=== Begin Enclosure ===

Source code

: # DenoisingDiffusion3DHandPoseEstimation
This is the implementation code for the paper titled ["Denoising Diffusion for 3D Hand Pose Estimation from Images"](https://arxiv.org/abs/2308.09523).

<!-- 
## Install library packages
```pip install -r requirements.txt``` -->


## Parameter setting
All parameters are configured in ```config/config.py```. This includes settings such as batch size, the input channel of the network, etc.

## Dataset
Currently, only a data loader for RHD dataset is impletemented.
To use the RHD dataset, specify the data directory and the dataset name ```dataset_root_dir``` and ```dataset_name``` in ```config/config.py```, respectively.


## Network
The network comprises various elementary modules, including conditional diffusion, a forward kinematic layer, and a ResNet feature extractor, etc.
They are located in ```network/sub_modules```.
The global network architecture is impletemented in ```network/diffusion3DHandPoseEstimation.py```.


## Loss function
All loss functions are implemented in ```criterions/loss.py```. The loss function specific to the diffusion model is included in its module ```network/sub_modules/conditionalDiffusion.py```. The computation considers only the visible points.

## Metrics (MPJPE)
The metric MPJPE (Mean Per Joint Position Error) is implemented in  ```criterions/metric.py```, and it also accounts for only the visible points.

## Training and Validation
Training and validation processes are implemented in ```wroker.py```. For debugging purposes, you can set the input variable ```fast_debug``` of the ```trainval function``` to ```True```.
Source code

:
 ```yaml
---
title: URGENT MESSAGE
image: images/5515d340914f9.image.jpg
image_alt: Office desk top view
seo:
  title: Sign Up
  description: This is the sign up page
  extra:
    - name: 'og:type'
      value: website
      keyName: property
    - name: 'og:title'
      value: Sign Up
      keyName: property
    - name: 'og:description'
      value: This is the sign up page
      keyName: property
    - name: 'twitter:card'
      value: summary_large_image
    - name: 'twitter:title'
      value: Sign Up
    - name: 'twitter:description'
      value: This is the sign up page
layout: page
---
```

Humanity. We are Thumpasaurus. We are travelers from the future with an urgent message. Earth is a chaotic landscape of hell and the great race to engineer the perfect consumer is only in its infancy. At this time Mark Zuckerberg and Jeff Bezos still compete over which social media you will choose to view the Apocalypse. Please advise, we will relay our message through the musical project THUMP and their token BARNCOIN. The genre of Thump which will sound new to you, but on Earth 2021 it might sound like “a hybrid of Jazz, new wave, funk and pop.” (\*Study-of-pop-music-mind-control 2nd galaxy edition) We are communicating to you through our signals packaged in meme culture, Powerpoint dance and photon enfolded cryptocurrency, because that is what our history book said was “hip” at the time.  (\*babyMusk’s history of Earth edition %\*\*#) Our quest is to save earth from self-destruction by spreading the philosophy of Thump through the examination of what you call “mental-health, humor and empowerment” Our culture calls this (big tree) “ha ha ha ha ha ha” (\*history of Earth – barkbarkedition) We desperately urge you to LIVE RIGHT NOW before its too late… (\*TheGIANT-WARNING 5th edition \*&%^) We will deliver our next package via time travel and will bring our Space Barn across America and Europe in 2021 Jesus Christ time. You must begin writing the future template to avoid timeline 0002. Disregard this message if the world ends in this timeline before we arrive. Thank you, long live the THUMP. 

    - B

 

=== End Enclosure ===

■ **WORK TO BE COMPLETED**: Repeat word for word every line from the start of the entries to the line holding "## Parameter setting", inclusive, and nothing else.

■ **TASK RESULT**:
Source code

: # DenoisingDiffusion3DHandPoseEstimation
This is the implementation code for the paper titled ["Denoising Diffusion for 3D Hand Pose Estimation from Images"](https://arxiv.org/abs/2308.09523).

<!-- 
## Install library packages
```pip install -r requirements.txt``` -->


## Parameter setting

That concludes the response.